WHAT IS NEEDED: Every line holding the string "TARGET" is to be copied from the entries below.

-- DATA FOR REVIEW follows --

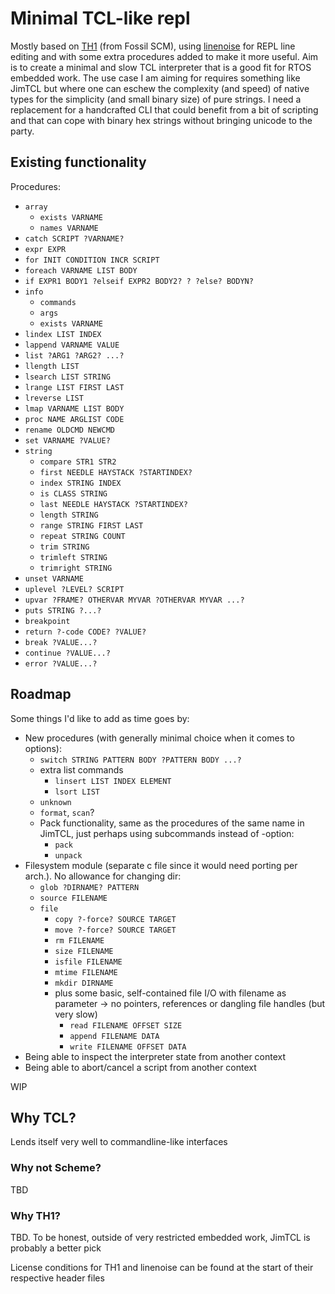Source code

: # Minimal TCL-like repl

Mostly based on [TH1](https://www.fossil-scm.org/index.html/doc/trunk/www/th1.md) (from Fossil SCM), using [linenoise](https://github.com/antirez/linenoise) for REPL line editing and with some extra procedures added to make it more useful. Aim is to create a minimal and slow TCL interpreter that is a good fit for RTOS embedded work. The use case I am aiming for requires something like JimTCL but where one can eschew the complexity (and speed) of native types for the simplicity (and small binary size) of pure strings. I need a replacement for a handcrafted CLI that could benefit from a bit of scripting and that can cope with binary hex strings without bringing unicode to the party.

## Existing functionality

Procedures:
- `array`
    - `exists VARNAME`
    - `names VARNAME`
- `catch SCRIPT ?VARNAME?`
- `expr EXPR`
- `for INIT CONDITION INCR SCRIPT`
- `foreach VARNAME LIST BODY`
- `if EXPR1 BODY1 ?elseif EXPR2 BODY2? ? ?else? BODYN?`
- `info`
    - `commands`
    - `args`
    - `exists VARNAME`
- `lindex LIST INDEX`
- `lappend VARNAME VALUE`
- `list ?ARG1 ?ARG2? ...?`
- `llength LIST`
- `lsearch LIST STRING`
- `lrange LIST FIRST LAST`
- `lreverse LIST`
- `lmap VARNAME LIST BODY`
- `proc NAME ARGLIST CODE`
- `rename OLDCMD NEWCMD`
- `set VARNAME ?VALUE?`
- `string`
    - `compare STR1 STR2`
    - `first NEEDLE HAYSTACK ?STARTINDEX?`
    - `index STRING INDEX`
    - `is CLASS STRING`
    - `last NEEDLE HAYSTACK ?STARTINDEX?`
    - `length STRING`
    - `range STRING FIRST LAST`
    - `repeat STRING COUNT`
    - `trim STRING`
    - `trimleft STRING`
    - `trimright STRING`
- `unset VARNAME`
- `uplevel ?LEVEL? SCRIPT`
- `upvar ?FRAME? OTHERVAR MYVAR ?OTHERVAR MYVAR ...?`
- `puts STRING ?...?`
- `breakpoint`
- `return ?-code CODE? ?VALUE?`
- `break ?VALUE...?`
- `continue ?VALUE...?`
- `error ?VALUE...?`

## Roadmap

Some things I'd like to add as time goes by:
- New procedures (with generally minimal choice when it comes to options):
    - `switch STRING PATTERN BODY ?PATTERN BODY ...?`
    - extra list commands
        - `linsert LIST INDEX ELEMENT`
        - `lsort LIST`
    - `unknown`
    - `format`, `scan`?
    - Pack functionality, same as the procedures of the same name in JimTCL, just perhaps using subcommands instead of -option:
        - `pack`
        - `unpack`
- Filesystem module (separate c file since it would need porting per arch.). No allowance for changing dir:
    - `glob ?DIRNAME? PATTERN`
    - `source FILENAME`
    - `file`
        - `copy ?-force? SOURCE TARGET`
        - `move ?-force? SOURCE TARGET`
        - `rm FILENAME`
        - `size FILENAME`
        - `isfile FILENAME`
        - `mtime FILENAME`
        - `mkdir DIRNAME`
        - plus some basic, self-contained file I/O with filename as parameter -> no pointers, references or dangling file handles (but very slow)
            - `read FILENAME OFFSET SIZE`
            - `append FILENAME DATA`
            - `write FILENAME OFFSET DATA`
- Being able to inspect the interpreter state from another context
- Being able to abort/cancel a script from another context

WIP

## Why TCL?

Lends itself very well to commandline-like interfaces

### Why not Scheme?

TBD

### Why TH1?

TBD. To be honest, outside of very restricted embedded work, JimTCL is probably a better pick

License conditions for TH1 and linenoise can be found at the start of their respective header files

-- DATA FOR REVIEW concluded --

SOLUTION BELOW:
        - `copy ?-force? SOURCE TARGET`
        - `move ?-force? SOURCE TARGET`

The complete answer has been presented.